Techniques for showing non-derivability in logics and other formal proof systems

Question

In proof systems for classical propositional logic if one want to show that a certain formula $\psi$ is not derivable one simply shows that $\neg\psi$ can be derived (although other techniques certainly are possible). Non-derivability follows essentially from the soundness and completeness of the proof system.

Unfortunately for non-classical logics and more exotic proof systems (such as the rules underlying operational semantics) no such direct technique exists. This could be because the non-derivability of $\psi$ does not imply that $\neg\psi$ is derivable, as is the case with intuitionistic logics, or simply that no notion of negation exists.

My question is given a proof system $(\mathcal{L},\vdash)$, where $\vdash\;\subseteq\mathcal{L}^*\times\mathcal{L}$, (and presumably its semantics), what techniques exist to show non-derivability?

The proof systems of interest could include operational semantics of programming languages, Hoare logics, type systems, a non-classical logic, or inference rules for what-have-you.

Answer 1

IME, the following list is easiest to hardest (of course, it's also least to most powerful):

• If your system is sound, and you can prove $\lnot \phi$, then you have a nonderivability result, of course.

• If you have a lattice-theoretic semantics for your logic, relative to which all your proof rules are valid, then if the meaning of a proposition is not the topmost element of the lattice, then it is not a derivable proposition.

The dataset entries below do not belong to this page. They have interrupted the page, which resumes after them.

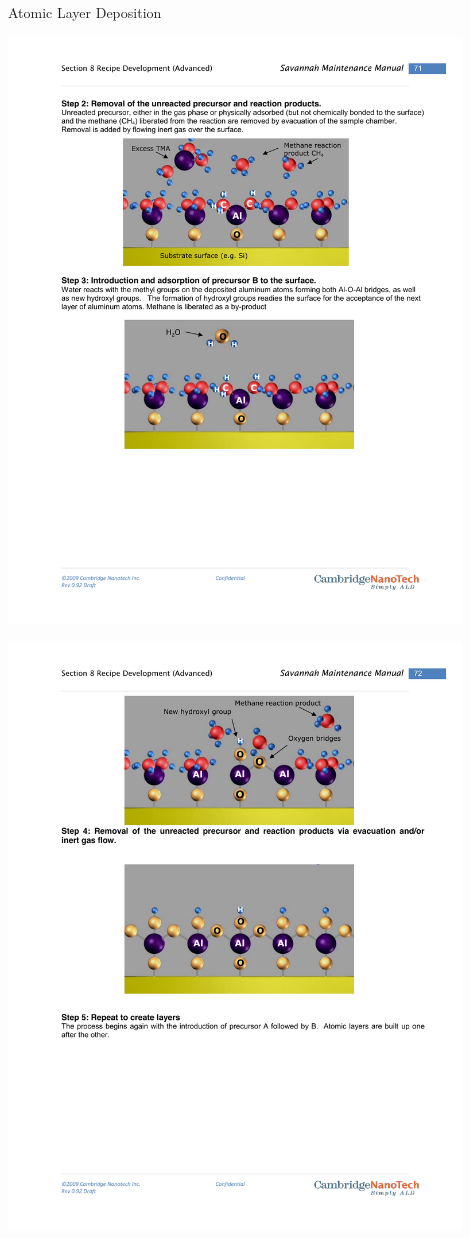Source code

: \documentclass[professionalfont]{beamer}
\begin{document}
\begin{frame}{Atomic Layer Deposition}
\begin{overprint}
		\centerline{\includegraphics[width=0.9\textwidth]{./Graphics/Synthesis/TMA4}}
		\centerline{\includegraphics[width=0.9\textwidth]{./Graphics/Synthesis/TMA5}}

\end{overprint}
\end{frame}
\end{document}

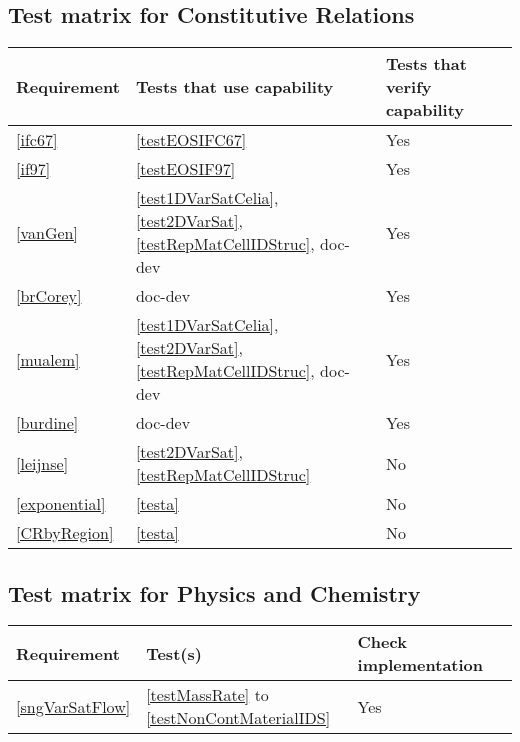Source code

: \subsection{Test matrix for Constitutive Relations}
\begin{tabular}{|l|l|l|l|}
	\hline
	Requirement & Tests that use capability & Tests that verify capability \\
	\hline
	\hline
	\ref{ifc67} & \ref{testEOSIFC67} & Yes\\
	\hline
	\ref{if97} & \ref{testEOSIF97} & Yes \\
	\hline
		\ref{vanGen} & \ref{test1DVarSatCelia}, \ref{test2DVarSat}, \ref{testRepMatCellIDStruc}, doc-dev & Yes\\
	\hline
		\ref{brCorey} & doc-dev & Yes\\
	\hline
		\ref{mualem} & \ref{test1DVarSatCelia}, \ref{test2DVarSat},  \ref{testRepMatCellIDStruc}, doc-dev & Yes\\
	\hline
		\ref{burdine} & doc-dev & Yes\\
	\hline
		\ref{leijnse} &  \ref{test2DVarSat},  \ref{testRepMatCellIDStruc} & No \\
	\hline
		\ref{exponential} & \ref{testa} & No \\
	\hline
		\ref{CRbyRegion} & \ref{testa} & No \\
	\hline
\end{tabular}

\subsection{Test matrix for Physics and Chemistry}
\begin{tabular}{|l|l|l|l|}
	\hline
		Requirement & Test(s) & Check implementation \\
	\hline
	\hline
		\ref{sngVarSatFlow} &  \ref{testMassRate} to \ref{testNonContMaterialIDS} & Yes \\
	\hline
\end{tabular}

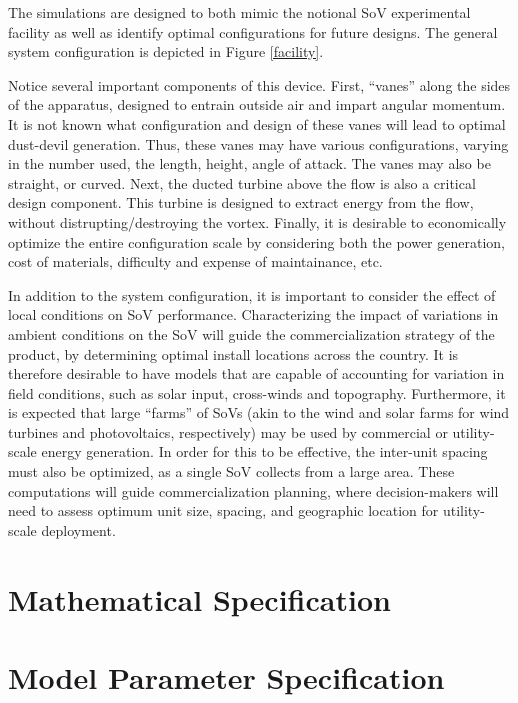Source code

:\documentclass{article}
\begin{document}
The simulations are designed to both mimic the notional SoV experimental
facility as well as identify optimal configurations for future
designs. The general system configuration is depicted in Figure
\ref{facility}. 

Notice several important components of this device. First, ``vanes''
along the sides of the apparatus, designed to entrain outside air and
impart angular momentum. It is not known what configuration and design
of these vanes will lead to optimal dust-devil generation. Thus, these
vanes may have various configurations, varying in the number used, the
length, height, angle of attack. The vanes may also be straight, or
curved.  Next, the ducted turbine above the flow is also a critical design
component. This turbine is designed to extract energy from the flow,
without distrupting/destroying the vortex. Finally, it is desirable to
economically optimize the entire configuration scale by considering both
the power generation, cost of materials, difficulty and expense of
maintainance, etc. 

In addition to the system configuration, it is important to consider the
effect of local conditions on SoV performance. Characterizing the impact
of variations in ambient conditions on the SoV will guide the
commercialization strategy of the product, by determining optimal
install locations across the country. It is therefore desirable to have models
that are capable of accounting for variation in field conditions, such as solar
input, cross-winds and topography. Furthermore, it is expected that 
large ``farms'' of SoVs (akin to the wind and solar farms for wind turbines
and photovoltaics, respectively) may be used by commercial or
utility-scale energy generation. In order for this to be effective, 
the inter-unit spacing must also be optimized, as a single SoV collects
from a large area. These computations will guide commercialization
planning, where decision-makers will need to assess optimum unit size,
spacing, and geographic location for utility-scale deployment.  

%
%
%
\section{Mathematical Specification}


%
%
%
\section{Model Parameter Specification}
\end{document}
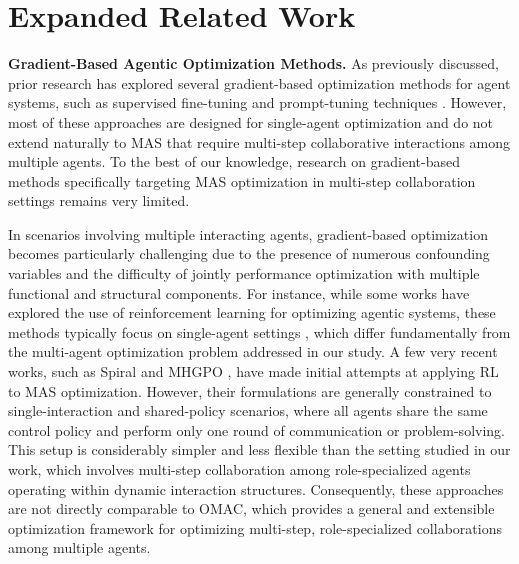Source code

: \section{Expanded Related Work}\label{sec:exp_related}


\noindent \textbf{Gradient-Based Agentic Optimization Methods.} As previously discussed, prior research has explored several gradient-based optimization methods for agent systems, such as supervised fine-tuning \cite{api_bank} and prompt-tuning techniques \cite{dsp}. However, most of these approaches are designed for single-agent optimization and do not extend naturally to MAS that require multi-step collaborative interactions among multiple agents. To the best of our knowledge, research on gradient-based methods specifically targeting MAS optimization in multi-step collaboration settings remains very limited.

In scenarios involving multiple interacting agents, gradient-based optimization becomes particularly challenging due to the presence of numerous confounding variables and the difficulty of jointly performance optimization with multiple functional and structural components. For instance, while some works have explored the use of reinforcement learning for optimizing agentic systems, these methods typically focus on single-agent settings \cite{shao2024deepseekmath, qian2025toolrl}, which differ fundamentally from the multi-agent optimization problem addressed in our study.
A few very recent works, such as Spiral \cite{liu2025spiral} and MHGPO \cite{chen2025heterogeneous}, have made initial attempts at applying RL to MAS optimization. However, their formulations are generally constrained to single-interaction and shared-policy scenarios, where all agents share the same control policy and perform only one round of communication or problem-solving. This setup is considerably simpler and less flexible than the setting studied in our work, which involves multi-step collaboration among role-specialized agents operating within dynamic interaction structures. Consequently, these approaches are not directly comparable to OMAC, which provides a general and extensible optimization framework for optimizing multi-step, role-specialized collaborations among multiple agents.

• If you know that your logic is complete with respect to a class of models, check to see if there is a particular model in that class which invalidates $\phi$.

• Sometimes you can get away with a translation into another logic, and show that derivability over here implies a known nonderivability result over there.

• If you have a natural deduction or sequent calculus, check to see if there is a cut-elimination result known, or if you can prove one. If there is, then you can often exploit the subformula property to give simple inductive arguments about nonderivability. (Eg., consistency via cut-elimination is just the statement that there are no cut-free proofs of false, and so if all cuts can be eliminated then there are no inconsistencies.)

• If nothing else works, then you can often show consistency/nonderivability results via a logical relations argument. This is the big gun, which works when nothing else does -- in set-theoretic terms, it boils down to a use of the axiom of Replacement, which lets you show huge sets are well-ordered. (This is why you can use it to prove things like normalization of System F.)